Attendu qu'il ressort des pièces du dossier et de la décision attaquée que le demandeur (A.A.) a présenté le 13/03/2017 une requête auprès du tribunal de commerce d'Oujda, exposant qu'en vertu d'un partage judiciaire numéro 3045 daté du 28/04/1993, il est sorti avec son frère, le défendeur (M.A.), propriétaire d'un bien comprenant deux logements, un inférieur et un supérieur, et une boulangerie, et qu'ils étaient convenus d'équiper le demandeur pour la boulangerie et que le défendeur en assurerait la gestion, mais que ce dernier ne lui avait pas permis de percevoir sa part des bénéfices depuis le début de l'exploitation en 1995, et qu'il avait transféré la boulangerie à (…) sans l'en informer, et qu'en vertu de la décision numéro 526 émanant de la cour d'appel de Nador en date du 12/10/2016 dans le dossier numéro 277 / 1615 / 16, l'indivision entre les parties a été constatée uniquement pour les deux logements à l'exclusion du fonds de commerce de la boulangerie, demandant l'ordonnance du partage à son sujet, la réalisation d'une expertise comptable afin de lui permettre de percevoir sa part des bénéfices fixée à la moitié, avec réserve de son droit à présenter ses demandes après l'expertise, et qu'après l'accomplissement des procédures, un jugement a été rendu rejetant la demande, confirmé en appel par la décision attaquée en cassation.

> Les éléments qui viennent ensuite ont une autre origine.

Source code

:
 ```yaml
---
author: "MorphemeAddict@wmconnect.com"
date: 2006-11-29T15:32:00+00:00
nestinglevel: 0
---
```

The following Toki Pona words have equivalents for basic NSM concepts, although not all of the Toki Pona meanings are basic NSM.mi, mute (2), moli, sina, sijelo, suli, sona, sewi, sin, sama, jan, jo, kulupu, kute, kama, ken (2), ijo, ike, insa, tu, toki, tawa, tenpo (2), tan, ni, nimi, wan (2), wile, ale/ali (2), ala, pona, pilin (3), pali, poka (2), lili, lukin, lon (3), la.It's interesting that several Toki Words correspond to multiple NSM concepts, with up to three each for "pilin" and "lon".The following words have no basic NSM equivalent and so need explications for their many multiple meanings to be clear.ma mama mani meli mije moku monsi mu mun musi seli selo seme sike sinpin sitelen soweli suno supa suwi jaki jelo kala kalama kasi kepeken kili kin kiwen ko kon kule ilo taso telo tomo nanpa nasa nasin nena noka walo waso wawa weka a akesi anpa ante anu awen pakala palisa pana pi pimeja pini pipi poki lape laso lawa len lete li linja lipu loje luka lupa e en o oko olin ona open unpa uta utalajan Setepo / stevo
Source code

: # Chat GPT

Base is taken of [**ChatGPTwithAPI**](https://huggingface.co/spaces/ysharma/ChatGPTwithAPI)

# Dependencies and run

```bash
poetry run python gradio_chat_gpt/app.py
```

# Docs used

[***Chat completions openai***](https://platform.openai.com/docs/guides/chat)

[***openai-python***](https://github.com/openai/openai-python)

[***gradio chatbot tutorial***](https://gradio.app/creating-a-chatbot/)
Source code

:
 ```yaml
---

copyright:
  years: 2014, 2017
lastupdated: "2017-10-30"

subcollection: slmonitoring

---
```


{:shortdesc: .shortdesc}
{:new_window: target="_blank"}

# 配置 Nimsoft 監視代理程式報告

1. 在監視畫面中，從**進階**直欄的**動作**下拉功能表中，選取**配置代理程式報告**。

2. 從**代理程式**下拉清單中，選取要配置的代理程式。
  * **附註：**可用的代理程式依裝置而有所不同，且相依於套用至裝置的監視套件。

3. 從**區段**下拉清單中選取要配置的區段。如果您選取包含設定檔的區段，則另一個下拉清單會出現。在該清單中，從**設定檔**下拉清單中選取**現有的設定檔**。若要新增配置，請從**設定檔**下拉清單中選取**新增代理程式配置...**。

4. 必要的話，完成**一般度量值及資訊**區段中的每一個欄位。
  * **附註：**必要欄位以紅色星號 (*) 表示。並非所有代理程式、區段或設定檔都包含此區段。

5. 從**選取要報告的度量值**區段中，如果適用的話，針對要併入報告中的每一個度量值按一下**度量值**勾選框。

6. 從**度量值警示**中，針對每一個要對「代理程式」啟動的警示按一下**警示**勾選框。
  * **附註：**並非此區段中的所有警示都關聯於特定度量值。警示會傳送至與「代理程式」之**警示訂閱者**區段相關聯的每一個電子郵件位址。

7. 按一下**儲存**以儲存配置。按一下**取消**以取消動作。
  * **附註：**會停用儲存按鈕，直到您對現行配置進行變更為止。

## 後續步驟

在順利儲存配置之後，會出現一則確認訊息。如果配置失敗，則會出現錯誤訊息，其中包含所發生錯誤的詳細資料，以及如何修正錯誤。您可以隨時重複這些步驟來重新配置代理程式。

S'agissant du premier moyen : Attendu que le pourvoyant reproche à la décision d'avoir violé les dispositions des articles 418 et 450 du code de procédure civile, en ce que la juridiction dont elle émane a motivé sa décision en disant que : "Il ressort des pièces du dossier que le litige concernant la propriété de la boulangerie située à (…) a déjà été soumis au tribunal de première instance de Nador à l'occasion de l'examen de l'action introduite alors par (M.A.), l'intimé en appel actuellement, contre (A.A.), l'appelant actuellement, objet du dossier numéro 2299 / 11 / 2014, et qu'il a été jugé pour motif que, après examen des pièces du dossier, il est apparu que la propriété du four lui revient, le demandeur étant titulaire d'une licence délivrée par la collectivité pour l'exploitation de la boulangerie en son nom et pour son compte exclusif, et que l'expertise réalisée a porté sur l'ensemble de l'immeuble avec toutes ses installations sans en exclure aucune partie, y compris le local où se trouve la boulangerie… et que ledit jugement a été confirmé dans ses dispositions par la décision d'appel numéro 526 en date du 12/10/2016 dans le dossier numéro 277 / 1615 / 2016, de sorte que la cour d'appel, auteur de la décision susmentionnée, a adopté les motifs du jugement de première instance, notamment sans apporter un motif propre qui contredirait ce à quoi le jugement de première instance s'est référé concernant le point mentionné". Or, il se trouve que la décision d'appel émanant de la cour d'appel de Nador dont il s'agit n'a pas repris les motifs du jugement de première instance, mais a motivé par un motif contraire à celui de ce dernier : "dès lors que le pourvoyant lui-même n'a pas présenté de demande contraire concernant ce sur quoi il se plaint à ce stade, comme il ressort de la requête introductive d'instance, laquelle n'a pas abordé sa mention dans l'objet de l'action, et la règle est que le tribunal ne statue que dans les limites de la demande, ce à quoi le jugement intimé s'est conformé et a statué sur le litige conformément à la loi".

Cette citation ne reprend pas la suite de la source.